About Google Distributed Cloud air-gapped appliance

Google Distributed Cloud air-gapped is a disconnected, sovereign, private cloud solution that enables customers to deploy traditional virtual machine (VM) workloads, container workloads, and consume Google-managed services like deep learning containers. Google Distributed Cloud (GDC) air-gapped appliance is a human-portable device that has Distributed Cloud deployed on it, for use outside of data centers, such as in the field or in other remote sites.

The device weighs about 100 lbs (~45.3 kg) and can be carried by two people. The device is not operational while it is moved from one location to the next. It might be moved on and off vehicles and might be subject to rougher treatment than in a data center. While the device is running, it might be in an uncontrolled environment subject to more temperature variations and dust than a data center, such as a tent or a repurposed building.

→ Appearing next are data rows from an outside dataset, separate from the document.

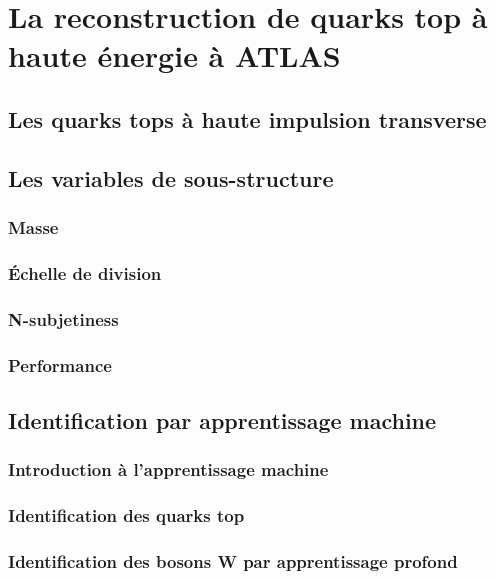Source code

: \singlespacing{}
\chapter{La reconstruction de quarks top à haute énergie à ATLAS}
\label{sec:top}
\doublespacing{}

\section{Les quarks tops à haute impulsion transverse}
\label{sec:top:boosted}

\section{Les variables de sous-structure}
\label{sec:top:sous_structure}

\subsection{Masse}
\label{sec:top:sous_structure:masse}

\subsection{Échelle de division}
\label{sec:top:sous_structure:d_ij}

\subsection{N-subjetiness}
\label{sec:top:sous_structure:tau_ij}

\subsection{Performance}
\label{sec:top:sous_structure:perf}

\section{Identification par apprentissage machine}
\label{sec:top:ml}

\subsection{Introduction à l'apprentissage machine}
\label{sec:top:ml:intro}

\subsection{Identification des quarks top}
\label{sec:top:ml:top}

\subsection{Identification des bosons W par apprentissage profond}
\label{sec:top:ml:w}

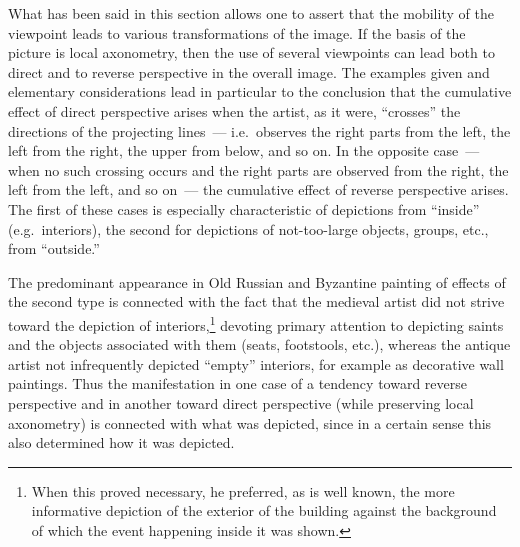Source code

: 
What has been said in this section allows one to assert that the mobility of the
viewpoint leads to various transformations of the image.  If the basis of the picture
is local axonometry, then the use of several viewpoints can lead both to direct and
to reverse perspective in the overall image.  The examples given and elementary
considerations lead in particular to the conclusion that the cumulative effect of
direct perspective arises when the artist, as it were, ``crosses'' the directions of
the projecting lines~--- i.e.\ observes the right parts from the left, the left from
the right, the upper from below, and so on.  In the opposite case~--- when no such
crossing occurs and the right parts are observed from the right, the left from the
left, and so on~--- the cumulative effect of reverse perspective arises.  The first of
these cases is especially characteristic of depictions from ``inside'' (e.g.\
interiors), the second for depictions of not-too-large objects, groups, etc., from
``outside.''


The predominant appearance in Old Russian and Byzantine painting of effects of the
second type is connected with the fact that the medieval artist did not strive toward
the depiction of interiors,\footnote{When this proved necessary, he preferred, as is
  well known, the more informative depiction of the exterior of the building against
  the background of which the event happening inside it was shown.}
devoting primary attention to depicting saints and the objects associated with them
(seats, footstools, etc.), whereas the antique artist not infrequently depicted
``empty'' interiors, for example as decorative wall paintings.  Thus the manifestation
in one case of a tendency toward reverse perspective and in another toward direct
perspective (while preserving local axonometry) is connected with what was depicted,
since in a certain sense this also determined how it was depicted.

The device can run disconnected on an air-gapped customer network with access to other resources, or a local network without an uplink. It can also run connected to a network that is routable to a Distributed Cloud data center instance.

Differences between GDC air-gapped appliance and GDC air-gapped

There are several key differences between GDC air-gapped appliance and GDC air-gapped running in a data center.

Tenancy

Single tenancy is required as the appliance only has three nodes.

Storage

The nodes on the appliance operate as a hyperconverged system with each node providing compute and storage. There is no separate storage pool running a storage system as there is in GDC air-gapped. The appliance uses a different software-defined storage system than GDC air-gapped. The GDC air-gapped appliance storage system creates a storage pool with the disks in the compute nodes.

Networking

GDC air-gapped appliance devices have a different integration pattern with customer networks than data center devices. Data center devices are typically installed complete with a network configuration plan authored and implemented by networking professionals. GDC air-gapped appliance devices are typically brought to a location and plugged into an existing customer network. The network that the device is connected to changes as the device is moved from one location to another, which might impact both the host systems and guest workloads.

Hardware

GDC air-gapped appliance consists of a chassis that holds three blades and a switch. Customers must provide their own laptop to use as an admin workstation for installing the software and performing upgrades.

Software

GDC air-gapped appliance offers the following software and services:

Services

GDC air-gapped appliance provides the following services:

Storage

GDC air-gapped appliance provides block and object storage with software-defined storage. Service-level integrations for containerized and virtual machine (VM) workloads are available.

NTP server

GDC air-gapped appliance does not have a built-in NTP server, but customers can provide their own NTP server. The network switch can act as an NTP relay when there is an upstream NTP server. Customers can point the network NTP switch to a NTP server on the local network.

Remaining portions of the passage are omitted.